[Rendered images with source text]
┄┄┄┄┄┄┄┄┄┄┄┄┄┄┄┄┄┄┄┄

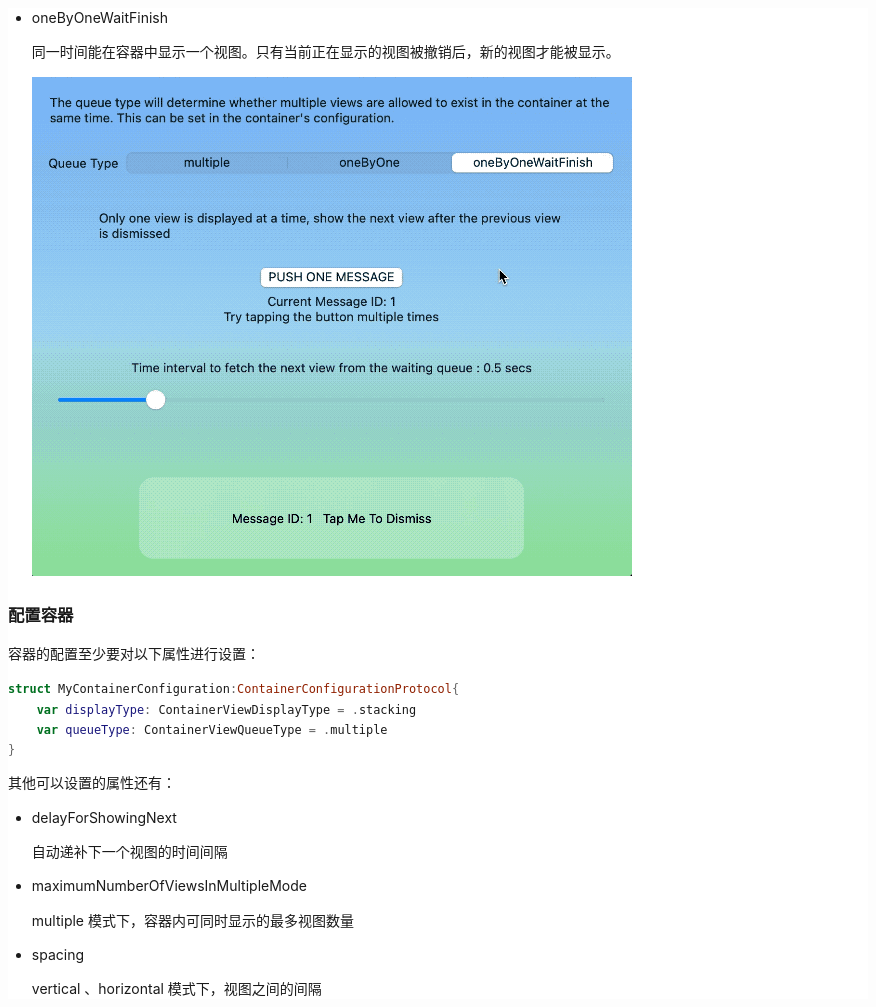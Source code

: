 * oneByOneWaitFinish

  同一时间能在容器中显示一个视图。只有当前正在显示的视图被撤销后，新的视图才能被显示。

  ![oneByOneWaitFinish](Image/oneByOneWaitFinish.gif)

### 配置容器

容器的配置至少要对以下属性进行设置：

```swift
struct MyContainerConfiguration:ContainerConfigurationProtocol{
    var displayType: ContainerViewDisplayType = .stacking
    var queueType: ContainerViewQueueType = .multiple
}
```

其他可以设置的属性还有：

* delayForShowingNext

  自动递补下一个视图的时间间隔

* maximumNumberOfViewsInMultipleMode

  multiple 模式下，容器内可同时显示的最多视图数量

* spacing

  vertical 、horizontal 模式下，视图之间的间隔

┄┄┄┄┄┄┄┄┄┄┄┄┄┄┄┄┄┄┄┄

TASK DESCRIPTION —
A verbatim printout of the entries above is expected, free of pictures.

RESPONSE —
Source code

: * oneByOneWaitFinish

  同一时间能在容器中显示一个视图。只有当前正在显示的视图被撤销后，新的视图才能被显示。

  ![oneByOneWaitFinish](Image/oneByOneWaitFinish.gif)

### 配置容器

容器的配置至少要对以下属性进行设置：

```swift
struct MyContainerConfiguration:ContainerConfigurationProtocol{
    var displayType: ContainerViewDisplayType = .stacking
    var queueType: ContainerViewQueueType = .multiple
}
```

其他可以设置的属性还有：

* delayForShowingNext

  自动递补下一个视图的时间间隔

* maximumNumberOfViewsInMultipleMode

  multiple 模式下，容器内可同时显示的最多视图数量

* spacing

  vertical 、horizontal 模式下，视图之间的间隔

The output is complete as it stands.